There are no security risks with snappy packages that there aren't with any other existing Linux packaging systems.

But that's more or less what he's saying though, if you read his original blog post. His gripe isn't that it's defect security-wise, but rather that it's being marketed as capital-s Safe. As long as programs run under the X protocol, everything is up for grabs. Snappy doesn't change that fact at all, so widely claiming it makes it impossible to steal data would be cherry-picking Mir behaviour.


"Snaps are intended to make it easier to distribute applications for Ubuntu - they include their dependencies rather than relying on the archive, they can be updated on a schedule that's separate from the distribution itself and they're confined by a strong security policy that makes it impossible for an app to steal your data.

At least, that's what Canonical assert. It's true in a sense - if you're using Snap packages on Mir (ie, Ubuntu mobile) then there's a genuine improvement in security. But if you're using X11 (ie, Ubuntu desktop) it's horribly, awfully misleading. Any Snap package you install is completely capable of copying all your private data to wherever it wants with very little difficulty.

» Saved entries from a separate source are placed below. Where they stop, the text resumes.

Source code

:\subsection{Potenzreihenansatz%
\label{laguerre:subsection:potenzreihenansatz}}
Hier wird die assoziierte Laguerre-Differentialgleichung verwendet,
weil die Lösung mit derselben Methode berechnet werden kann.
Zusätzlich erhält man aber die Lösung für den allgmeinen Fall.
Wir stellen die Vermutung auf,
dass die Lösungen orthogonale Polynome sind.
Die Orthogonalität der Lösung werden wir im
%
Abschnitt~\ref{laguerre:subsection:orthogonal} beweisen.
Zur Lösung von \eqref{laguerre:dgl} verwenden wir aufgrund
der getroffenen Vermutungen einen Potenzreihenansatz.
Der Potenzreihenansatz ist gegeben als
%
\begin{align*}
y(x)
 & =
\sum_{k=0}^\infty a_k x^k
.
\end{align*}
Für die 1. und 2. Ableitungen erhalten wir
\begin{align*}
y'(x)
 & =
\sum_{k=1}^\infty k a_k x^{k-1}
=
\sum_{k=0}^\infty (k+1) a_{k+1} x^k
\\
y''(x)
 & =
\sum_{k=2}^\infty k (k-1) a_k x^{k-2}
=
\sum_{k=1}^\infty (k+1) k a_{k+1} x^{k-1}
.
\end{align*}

The problem here is the X11 windowing system. X has no real concept of different levels of application trust. Any application can register to receive keystrokes from any other application. Any application can inject fake key events into the input stream. An application that is otherwise confined by strong security policies can simply type into another window. An application that has no access to any of your private data can wait until your session is idle, open an unconfined terminal and then use curl to send your data to a remote site. As long as Ubuntu desktop still uses X11, the Snap format provides you with very little meaningful security. Mir and Wayland both fix this, which is why Wayland is a prerequisite for the sandboxed xdg-app design."


Sandboxing is good but I'm not convinced shipping duplicates of libraries with each program is. Packages were meant to solve this and they do, though .so version conflicts is a thing (albeit a rare one).